The House Agriculture Subcommittee on Conservation, Credit, Energy, and Research held a hearing to review the RFS implementation and agriculture producer eligibility. Chairman Congressman Tim Holden (D-PA) said restrictions in the definition of “renewable biomass” under the RFS limit the participation of private forestland owners.
“As our economy diversifies its energy supply, it is critical we take advantage of all potential sources of renewable biomass,” Holden said. “Unfortunately, the RFS contains some restrictions that could delay and threaten meeting the aggressive targets for cellulosic ethanol in the RFS and hold us back from achieving energy independence.”
Environmental Protection Agency Deputy Assistant Administrator Robert Meyer noted that the new law does “limit the crops and crop residues used to produce renewable fuel to those grown on land cleared or cultivated at any time prior to enactment of EISA, that is either actively managed or fallow, and non-forested. EISA also requires that forest-related slash and tree thinnings used for renewable fuel production pursuant to the Act be harvested from non-federal forest lands.” This was just one of the many complexities he outlined in the challenge EPA has in implementing the RFS in a timely manner.

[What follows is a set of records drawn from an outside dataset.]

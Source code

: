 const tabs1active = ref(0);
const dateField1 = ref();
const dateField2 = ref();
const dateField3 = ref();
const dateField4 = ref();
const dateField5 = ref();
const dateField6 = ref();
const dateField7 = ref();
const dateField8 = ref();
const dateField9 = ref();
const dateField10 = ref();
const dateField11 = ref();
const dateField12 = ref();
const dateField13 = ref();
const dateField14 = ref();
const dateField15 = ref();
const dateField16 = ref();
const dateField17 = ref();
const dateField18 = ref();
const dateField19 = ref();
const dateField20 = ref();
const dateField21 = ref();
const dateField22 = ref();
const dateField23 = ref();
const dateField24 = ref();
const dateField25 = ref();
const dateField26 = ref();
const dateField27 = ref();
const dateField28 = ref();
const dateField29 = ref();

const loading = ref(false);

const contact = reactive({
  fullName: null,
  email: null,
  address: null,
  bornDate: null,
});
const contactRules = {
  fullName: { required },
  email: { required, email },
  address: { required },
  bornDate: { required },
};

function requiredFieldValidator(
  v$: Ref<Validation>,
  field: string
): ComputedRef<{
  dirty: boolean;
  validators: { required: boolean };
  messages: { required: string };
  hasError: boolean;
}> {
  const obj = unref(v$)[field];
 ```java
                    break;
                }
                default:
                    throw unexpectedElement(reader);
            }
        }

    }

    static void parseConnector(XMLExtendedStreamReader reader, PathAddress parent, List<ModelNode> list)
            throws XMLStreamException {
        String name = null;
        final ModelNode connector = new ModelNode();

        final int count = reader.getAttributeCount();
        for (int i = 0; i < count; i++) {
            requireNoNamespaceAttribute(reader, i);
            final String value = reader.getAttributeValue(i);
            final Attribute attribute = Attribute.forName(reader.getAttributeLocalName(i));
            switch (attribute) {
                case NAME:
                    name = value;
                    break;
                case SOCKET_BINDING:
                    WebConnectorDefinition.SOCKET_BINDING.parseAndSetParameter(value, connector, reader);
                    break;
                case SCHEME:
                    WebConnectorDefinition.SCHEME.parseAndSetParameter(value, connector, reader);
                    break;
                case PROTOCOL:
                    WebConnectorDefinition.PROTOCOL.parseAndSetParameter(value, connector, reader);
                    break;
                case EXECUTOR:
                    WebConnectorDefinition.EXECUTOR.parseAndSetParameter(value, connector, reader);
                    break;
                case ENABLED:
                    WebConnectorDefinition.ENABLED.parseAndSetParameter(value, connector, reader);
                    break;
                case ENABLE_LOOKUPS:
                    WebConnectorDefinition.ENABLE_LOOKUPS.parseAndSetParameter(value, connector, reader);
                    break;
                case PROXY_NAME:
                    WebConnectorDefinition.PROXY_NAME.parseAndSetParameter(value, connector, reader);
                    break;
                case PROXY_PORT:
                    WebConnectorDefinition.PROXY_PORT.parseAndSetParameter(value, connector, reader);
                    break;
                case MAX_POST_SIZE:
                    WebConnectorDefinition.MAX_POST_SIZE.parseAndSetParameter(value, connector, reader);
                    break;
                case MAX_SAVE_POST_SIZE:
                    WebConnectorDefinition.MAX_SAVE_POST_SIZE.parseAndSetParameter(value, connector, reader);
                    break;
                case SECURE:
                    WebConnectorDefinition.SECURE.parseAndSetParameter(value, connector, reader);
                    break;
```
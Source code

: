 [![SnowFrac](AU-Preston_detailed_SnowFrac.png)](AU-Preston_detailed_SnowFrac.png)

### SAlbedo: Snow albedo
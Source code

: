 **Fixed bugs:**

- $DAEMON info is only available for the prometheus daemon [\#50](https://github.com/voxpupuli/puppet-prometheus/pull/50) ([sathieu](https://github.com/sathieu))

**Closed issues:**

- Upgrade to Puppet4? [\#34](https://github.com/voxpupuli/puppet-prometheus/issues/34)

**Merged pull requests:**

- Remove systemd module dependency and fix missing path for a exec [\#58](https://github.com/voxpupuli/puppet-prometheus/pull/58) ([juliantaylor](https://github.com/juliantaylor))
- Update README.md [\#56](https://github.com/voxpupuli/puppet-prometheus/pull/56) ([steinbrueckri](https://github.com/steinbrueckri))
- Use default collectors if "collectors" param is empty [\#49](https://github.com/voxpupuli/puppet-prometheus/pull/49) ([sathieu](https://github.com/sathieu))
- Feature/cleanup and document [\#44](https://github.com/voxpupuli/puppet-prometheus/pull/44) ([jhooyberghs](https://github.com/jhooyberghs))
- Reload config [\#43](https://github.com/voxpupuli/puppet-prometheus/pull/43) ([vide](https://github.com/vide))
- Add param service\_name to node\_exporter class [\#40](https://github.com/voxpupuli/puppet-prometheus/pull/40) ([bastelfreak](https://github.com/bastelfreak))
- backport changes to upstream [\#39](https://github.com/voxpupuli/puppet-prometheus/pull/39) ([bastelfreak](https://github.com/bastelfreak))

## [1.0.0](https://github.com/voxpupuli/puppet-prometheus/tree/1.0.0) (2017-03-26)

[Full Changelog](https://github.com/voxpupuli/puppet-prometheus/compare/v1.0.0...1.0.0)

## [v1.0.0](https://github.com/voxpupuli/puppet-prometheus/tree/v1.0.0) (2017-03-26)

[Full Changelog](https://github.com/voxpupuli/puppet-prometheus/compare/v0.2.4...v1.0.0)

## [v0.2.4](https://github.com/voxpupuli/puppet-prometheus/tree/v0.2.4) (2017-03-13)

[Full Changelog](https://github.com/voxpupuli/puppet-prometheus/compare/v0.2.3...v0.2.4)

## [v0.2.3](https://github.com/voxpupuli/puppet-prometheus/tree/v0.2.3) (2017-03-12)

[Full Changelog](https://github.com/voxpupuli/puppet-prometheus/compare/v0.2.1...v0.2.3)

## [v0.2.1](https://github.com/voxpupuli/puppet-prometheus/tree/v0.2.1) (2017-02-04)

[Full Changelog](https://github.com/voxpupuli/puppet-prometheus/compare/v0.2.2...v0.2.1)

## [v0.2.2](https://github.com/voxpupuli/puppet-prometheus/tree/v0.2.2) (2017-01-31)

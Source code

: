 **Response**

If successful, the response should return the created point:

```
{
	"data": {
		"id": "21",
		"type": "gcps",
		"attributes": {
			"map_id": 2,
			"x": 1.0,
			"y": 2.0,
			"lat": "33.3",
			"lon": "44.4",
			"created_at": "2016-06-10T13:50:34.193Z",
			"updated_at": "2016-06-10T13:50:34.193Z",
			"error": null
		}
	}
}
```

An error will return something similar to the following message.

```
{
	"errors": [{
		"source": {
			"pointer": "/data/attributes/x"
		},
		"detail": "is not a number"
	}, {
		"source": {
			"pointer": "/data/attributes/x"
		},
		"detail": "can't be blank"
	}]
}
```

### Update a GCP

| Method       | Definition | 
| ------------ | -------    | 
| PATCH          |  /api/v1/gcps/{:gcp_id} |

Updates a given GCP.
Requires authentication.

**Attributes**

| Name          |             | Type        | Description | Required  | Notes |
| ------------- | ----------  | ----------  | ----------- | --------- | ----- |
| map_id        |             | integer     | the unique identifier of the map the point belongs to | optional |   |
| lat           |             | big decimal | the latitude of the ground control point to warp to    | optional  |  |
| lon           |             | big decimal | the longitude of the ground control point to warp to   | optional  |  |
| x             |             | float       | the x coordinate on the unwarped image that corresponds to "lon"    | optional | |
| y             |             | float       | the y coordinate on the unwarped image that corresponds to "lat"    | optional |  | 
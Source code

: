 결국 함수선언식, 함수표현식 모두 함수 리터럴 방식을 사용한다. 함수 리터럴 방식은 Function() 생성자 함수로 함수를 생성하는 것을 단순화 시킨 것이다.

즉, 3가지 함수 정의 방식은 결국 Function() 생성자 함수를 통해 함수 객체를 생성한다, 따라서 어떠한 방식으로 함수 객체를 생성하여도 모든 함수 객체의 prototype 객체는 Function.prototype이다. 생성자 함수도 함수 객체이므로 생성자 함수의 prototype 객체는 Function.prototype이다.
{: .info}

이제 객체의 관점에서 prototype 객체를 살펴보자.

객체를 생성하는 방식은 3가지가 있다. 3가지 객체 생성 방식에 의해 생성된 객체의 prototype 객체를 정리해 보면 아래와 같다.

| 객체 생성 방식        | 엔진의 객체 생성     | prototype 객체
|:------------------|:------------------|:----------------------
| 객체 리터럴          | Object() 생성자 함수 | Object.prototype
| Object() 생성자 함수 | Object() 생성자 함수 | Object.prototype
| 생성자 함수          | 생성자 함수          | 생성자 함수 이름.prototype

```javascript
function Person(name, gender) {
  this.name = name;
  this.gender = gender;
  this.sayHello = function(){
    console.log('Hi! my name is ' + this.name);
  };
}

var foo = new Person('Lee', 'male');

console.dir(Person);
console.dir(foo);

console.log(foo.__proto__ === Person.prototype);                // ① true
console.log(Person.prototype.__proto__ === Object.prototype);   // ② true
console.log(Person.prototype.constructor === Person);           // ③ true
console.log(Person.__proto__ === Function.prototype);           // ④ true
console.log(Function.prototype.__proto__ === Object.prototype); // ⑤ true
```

Meyers said EPA began working on implementation of the law immediately once it was signed by the president in December, but he was hesitant to be definite about when that might finally be accomplished, saying only that they hope the final rule to be finished “some time this fall.” Complicating the matter still further is the request for a partial waiver of the RFS submitted by Texas Governor Rick Perry, which EPA has delayed making a decision on due to the volume of comments received.